All of us veteran Eldar players can laugh at ourselves when we ever thought we'd hit an "endpoint" to our spending...

So the gamer leaves his "Age of Discovery" in favor of his "Age of Power." Why take shurikens when you can take fusion guns? Why opt for jetbikes when Shining Spears score twice as many victory points? The Age of Power is about trimming the fat so-to-speak, and gamers at this level are constantly pushing for the leanest, meanest list around, which often means these lists are customized and specialized.
So after gaining some much needed confidence and beating the snot out of enough players, the gamer feel he's ready for the tournament arena, and why not? He's seen the other Eldar armies there, and some of them were "wise" to specialize as he has, but others just seemed "odd". People have been bandying this term about- "fluffy", which doesn't seem to make any sense until the gamer has gone to the tournament with his proverbial "scissors" army, and faced a rock. And to add insult to injury, his army scored no points for army comp, while he lost because many of the more experienced gamers used to play an army exactly like his, and knew the most effective counters to it.

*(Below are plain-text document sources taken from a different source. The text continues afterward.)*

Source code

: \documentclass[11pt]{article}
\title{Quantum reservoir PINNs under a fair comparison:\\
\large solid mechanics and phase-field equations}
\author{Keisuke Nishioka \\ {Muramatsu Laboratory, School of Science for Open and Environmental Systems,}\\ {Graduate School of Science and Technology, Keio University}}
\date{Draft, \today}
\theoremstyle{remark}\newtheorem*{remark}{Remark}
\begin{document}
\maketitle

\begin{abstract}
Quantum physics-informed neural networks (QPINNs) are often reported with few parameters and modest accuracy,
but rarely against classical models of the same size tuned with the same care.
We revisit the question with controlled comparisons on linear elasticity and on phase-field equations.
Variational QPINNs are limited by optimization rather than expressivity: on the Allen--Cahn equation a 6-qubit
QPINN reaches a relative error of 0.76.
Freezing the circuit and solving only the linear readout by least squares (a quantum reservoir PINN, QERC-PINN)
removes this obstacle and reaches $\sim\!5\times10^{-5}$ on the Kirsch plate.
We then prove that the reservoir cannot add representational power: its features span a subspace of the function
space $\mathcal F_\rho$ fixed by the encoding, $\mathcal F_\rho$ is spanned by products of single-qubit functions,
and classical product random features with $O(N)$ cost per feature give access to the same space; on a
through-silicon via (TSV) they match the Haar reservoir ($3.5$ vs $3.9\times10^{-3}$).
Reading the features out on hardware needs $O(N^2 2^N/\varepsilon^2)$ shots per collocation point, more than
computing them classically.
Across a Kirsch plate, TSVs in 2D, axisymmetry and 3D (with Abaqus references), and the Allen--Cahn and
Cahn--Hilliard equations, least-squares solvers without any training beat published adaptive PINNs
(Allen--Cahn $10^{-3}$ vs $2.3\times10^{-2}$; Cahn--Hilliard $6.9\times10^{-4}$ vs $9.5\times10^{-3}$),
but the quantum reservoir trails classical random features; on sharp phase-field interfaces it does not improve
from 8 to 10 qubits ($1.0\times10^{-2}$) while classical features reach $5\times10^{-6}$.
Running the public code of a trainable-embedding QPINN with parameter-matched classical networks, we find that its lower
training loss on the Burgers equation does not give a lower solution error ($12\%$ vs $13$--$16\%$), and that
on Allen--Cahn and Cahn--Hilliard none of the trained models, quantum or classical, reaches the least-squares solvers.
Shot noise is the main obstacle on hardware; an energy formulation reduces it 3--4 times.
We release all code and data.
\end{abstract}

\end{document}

And this is where the life cycle of the gamer can ether swing full circle, or he can take the oath of the exarch to forever specialize, and develop himself further- a divergence in the Path of the gamer. He has entered the Age of Maturity. It is at this point that some gamers will begin to understand the importance of using a balanced army, the importance of playing a fun game and challenging yourself to play and understand a more "rounded" game. Sometimes this means taking up another army, and often at this stage we pick armies we are attracted to from and advanced understanding, such as fluff or core strategy. Meanwhile, however, we are reinventing our experience with our Eldar army- experimenting with units and/or configurations we might not have tried before, all the while blending them with units and configurations we have proven to be successful with. It's a wonderful time for a gamer at this point, for they're starting to understand the game at deeper levels, which is allowing them to enjoy the game at those levels as well.
So it is my opinion that when asked the question, "Which takes more skill, playing a balanced army or knowing how to customize an army", I feel that at the most experienced level of gaming- they are equal. It is simply a matter of where and how you wish to distribute your tactical "efforts". The balanced list is easy in that you become comfortable with your usual lineup of units, the challenge lies in your on-field tactical decision making, needing the ability to adjust and switch strategies between games, or sometimes during a game. The customizer doesn't face as many challenges once he's on the field- if he's at all worth his salt, his customized army will be excellent at whatever his core strategy was. The challenge for him lies in developing that list in the first place, and hoping he doesn't run into the scissors to his paper.
But even beyond that- the most experienced gamer will know how to do both, and furthermore when each is appropriate.
As for me- I tell myself every day that I still have plenty to learn, and the staff challenge has been an important learning experience for me. For instance- I've learned that it doesn't have to be exactly one or the other, either the same balanced list throughout, or a completely different list each battle. Instead I'm gonna treat it like a mini "campaign" starring my favorite Iyanden army. This means I'm going to start with one list, and perform minor tweaks in between games until I'm 100% satisfied. For those of you who haven't read my latest battle report- my first game out of the gate was very successful, but I still intend on making tweaks to that core list.

Because it doesn't matter to me how I'm learning, just that I never stop learning. Rock, paper, or scissors? I may never craft my answer- the diamond scalpel, but it doesn't stop me from trying! Thanks for reading!